Reader says...
... Singtel, average down from entry at $3.62 till $3.33, average cost is about 3.44.
I only started buying stock about 6 months ago, and having using this approach.
I decided an entry price, normally at 52 weeks low so I got a margin of safety, then average down if the stock keep dropping and stop when the stock moving up.
What is your opinion of this average down approach?
One down side I learnt so far is if the stock run up after my entry price, then I will not be able to accumulate much as only nibble small amount (3k-4k) at the start.
It happened with my ST Engineering, Sheng Siong and First Reit.
The stock took off after my entry and have no chance to buy since then as I tried to chase.
Also, what do you think about stock with low transaction volume?
Should we avoid those as it might not be easy to sell with low daily volume ?
If the price on a good investment goes lower, it is better value. ;)
As for less liquid counters, I don't see a problem if we are investing for income. :)
See what a CFA and investment guru told me about Old Chang Kee when I blogged about investing in it in 2011?
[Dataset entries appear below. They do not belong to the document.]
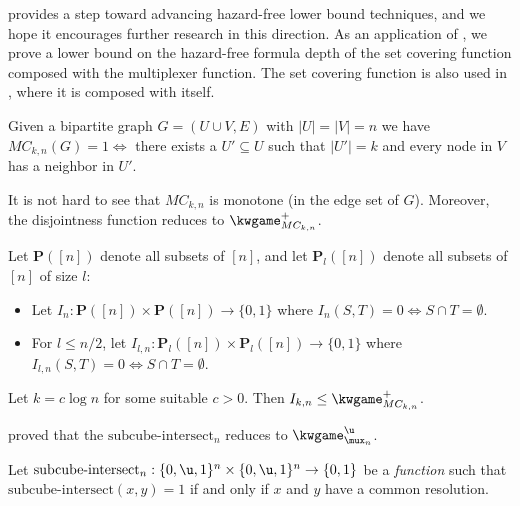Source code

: \documentclass[acmsmall, nonacm, authorversion]{acmart}
\begin{document}
 provides a step toward advancing hazard-free lower bound techniques, and we hope it encourages further research in this direction. As an application of , we prove a lower bound on the hazard-free formula depth of the set covering function composed with the multiplexer function. The set covering function is also used in \cite[Theorem 13]{KRW95}, where it is composed with itself.
\begin{definition}\label{def:set-covering}
Given a bipartite graph $G=(U\cup V,E)$ with $|U|=|V|=n$ we have $MC_{k,n}(G)=1 \iff$ there exists a $U'\subseteq U$ such that $|U'|=k$ and every node in $V$ has a neighbor in $U'$.
\end{definition}

It is not hard to see that $MC_{k,n}$ is monotone (in the edge set of $G$). Moreover, the disjointness  function reduces to $\kwgame_{MC_{k,n}}^+$.
\begin{definition}\label{def:disjointness-function}
Let $\mathbf{P}([n])$ denote all subsets of $[n]$, and let $\mathbf{P}_l([n])$ denote all subsets of $[n]$ of size $l$:

\begin{itemize}
    \item Let $I_n:\mathbf{P}([n]) \times \mathbf{P}([n]) \rightarrow \{0,1\}$ where $I_n(S, T) = 0 \iff S \cap T = \emptyset$.
    \item For $l \le n/2$, let $I_{l,n}: \mathbf{P}_l([n]) \times \mathbf{P}_l([n]) \rightarrow \{0,1\}$ where $I_{l,n}(S, T) = 0 \iff S \cap T = \emptyset$.
\end{itemize}
\end{definition}

\begin{theorem}\label{thm:disjointness-to-set-covering}
Let $k=c\log n$ for some suitable $c > 0$. Then $I_{k,n}\le \kwgame^+_{MC_{k,n}}$. 
\end{theorem}

\cite{IK23} proved that the $\text{subcube-intersect}_n$ reduces to $\kwgame_{\mux_n}^\u$.

\begin{definition}
\sloppy Let $\text{subcube-intersect}_n:\{0,\u,1\}^n \times \{0,\u,1\}^n\rightarrow \{0,1\}$ be a \emph{function} such that $\text{subcube-intersect}(x,y)=1$ if and only if $x$ and $y$ have a common resolution.
\end{definition}
\end{document}
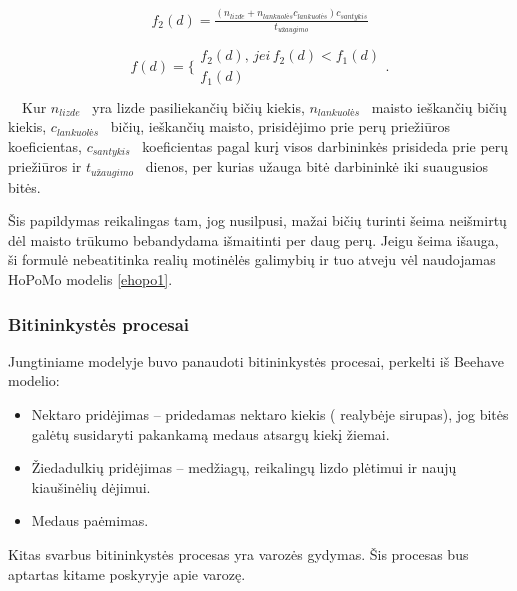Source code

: \documentclass{VUMIFPSmagistrinis}
\begin{document}
\begin{equation}
\label{ekd3}
\begin{matrix}f_2(d)=\frac{(n_{\mathit{lizde}}+n_{\mathit{lankuol\text{\.e}s}}c_{\mathit{lankuol\text{\.e}s}})c_{\mathit{santykis}}}{t_{\mathit{u\text{\v{z}}augimo}}}\\\end{matrix}
\end{equation}
\begin{equation}
\label{ehopo1}
\begin{matrix}f(d)=\{\begin{matrix}f_2(d),\,jei\,f_2(d)<f_1(d)\\f_1(d)\end{matrix}.\\\end{matrix}
\end{equation}
\ \ Kur  $n_{\mathit{lizde}}$ \ yra lizde pasiliekan\v{c}i\k{u} bi\v{c}i\k{u} kiekis,  $n_{\mathit{lankuol\text{\.e}s}}$ \ maisto ie\v{s}kan\v{c}i\k{u} bi\v{c}i\k{u} kiekis,  $c_{\mathit{lankuol\text{\.e}s}}$ \ bi\v{c}i\k{u}, ie\v{s}kan\v{c}i\k{u} maisto, prisid\.ejimo prie per\k{u} prie\v{z}i\=uros koeficientas,  $c_{\mathit{santykis}}$ \ koeficientas pagal kur\k{i} visos darbinink\.es prisideda prie per\k{u} prie\v{z}i\=uros ir  $t_{\mathit{u\text{\v{z}}augimo}}$ \ dienos, per kurias u\v{z}auga bit\.e darbinink\.e iki suaugusios bit\.es.

\v{S}is papildymas reikalingas tam, jog nusilpusi, ma\v{z}ai bi\v{c}i\k{u} turinti \v{s}eima nei\v{s}mirt\k{u} d\.el maisto tr\=ukumo bebandydama i\v{s}maitinti per daug per\k{u}. Jeigu \v{s}eima i\v{s}auga, \v{s}i formul\.e nebeatitinka reali\k{u} motin\.el\.es galimybi\k{u} ir tuo atveju v\.el naudojamas HoPoMo modelis \eqref{ehopo1}.

\subsubsection{Bitininkyst\.es procesai}
Jungtiniame modelyje buvo panaudoti bitininkystės procesai, perkelti iš Beehave modelio:

\begin{itemize}
\item Nektaro prid\.ejimas -- pridedamas nektaro kiekis ( realyb\.eje sirupas), jog bit\.es gal\.et\k{u} susidaryti pakankam\k{a} medaus atsarg\k{u} kiek\k{i} \v{z}iemai.
\item \v{Z}iedadulki\k{u} prid\.ejimas -- med\v{z}iag\k{u}, reikaling\k{u} lizdo pl\.etimui ir nauj\k{u} kiau\v{s}in\.eli\k{u} d\.ejimui.
\item Medaus pa\.emimas.
\end{itemize}
Kitas svarbus bitininkyst\.es procesas yra varoz\.es gydymas. \v{S}is procesas bus aptartas kitame poskyryje apie varoz\k{e}.
\end{document}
"I love eating Old Chang Kee. However, the stock is quite illiquid and has very little volume. One look at the bid ask spread tells me a lot about the counter.
"So as much as I love Old Chang Kee, it is somewhat considered close to a penny stock to me. Therefore I can't invest in it."
See full comment and also my reply in the comments section of:
http://singaporeanstocksinvestor.blogspot.sg/2011/10/old-chang-kee-initiated-long-position.html
Have a plan.
Everything remaining equal, stick to the plan.